Go through the records and report each line in which the word "like" occurs.

━━━ RECORDED INFORMATION ━━━

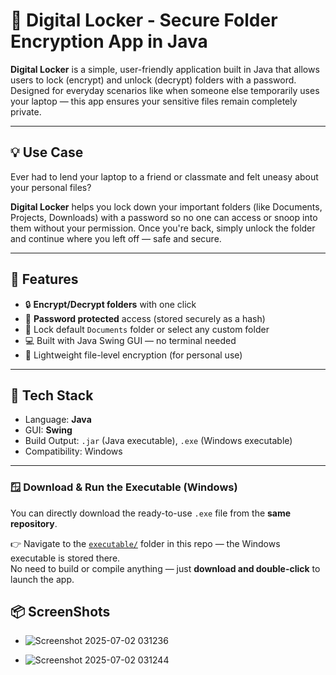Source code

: # 🔐 Digital Locker - Secure Folder Encryption App in Java

**Digital Locker** is a simple, user-friendly application built in Java that allows users to lock (encrypt) and unlock (decrypt) folders with a password. Designed for everyday scenarios like when someone else temporarily uses your laptop — this app ensures your sensitive files remain completely private.

---

## 💡 Use Case

Ever had to lend your laptop to a friend or classmate and felt uneasy about your personal files?

**Digital Locker** helps you lock down your important folders (like Documents, Projects, Downloads) with a password so no one can access or snoop into them without your permission. Once you're back, simply unlock the folder and continue where you left off — safe and secure.

---

## 🚀 Features

- 🔒 **Encrypt/Decrypt folders** with one click
- 👤 **Password protected** access (stored securely as a hash)
- 📁 Lock default `Documents` folder or select any custom folder
- 💻 Built with Java Swing GUI — no terminal needed
- 🔐 Lightweight file-level encryption (for personal use)

---

## 🧰 Tech Stack

- Language: **Java**
- GUI: **Swing**
- Build Output: `.jar` (Java executable), `.exe` (Windows executable)
- Compatibility: Windows

---

### 🪟 Download & Run the Executable (Windows)

You can directly download the ready-to-use `.exe` file from the **same repository**.

👉 Navigate to the [`executable/`](./executable) folder in this repo — the Windows executable is stored there.  
No need to build or compile anything — just **download and double-click** to launch the app.

## 📦 ScreenShots
- ![Screenshot 2025-07-02 031236](https://github.com/user-attachments/assets/6dd154ff-0fb5-4420-b384-0b272f7a4f79)

- ![Screenshot 2025-07-02 031244](https://github.com/user-attachments/assets/b21b4144-8e40-4848-920a-3a92408fb614)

━━━

EXERCISE RESULT
**Digital Locker** is a simple, user-friendly application built in Java that allows users to lock (encrypt) and unlock (decrypt) folders with a password. Designed for everyday scenarios like when someone else temporarily uses your laptop — this app ensures your sensitive files remain completely private.
**Digital Locker** helps you lock down your important folders (like Documents, Projects, Downloads) with a password so no one can access or snoop into them without your permission. Once you're back, simply unlock the folder and continue where you left off — safe and secure.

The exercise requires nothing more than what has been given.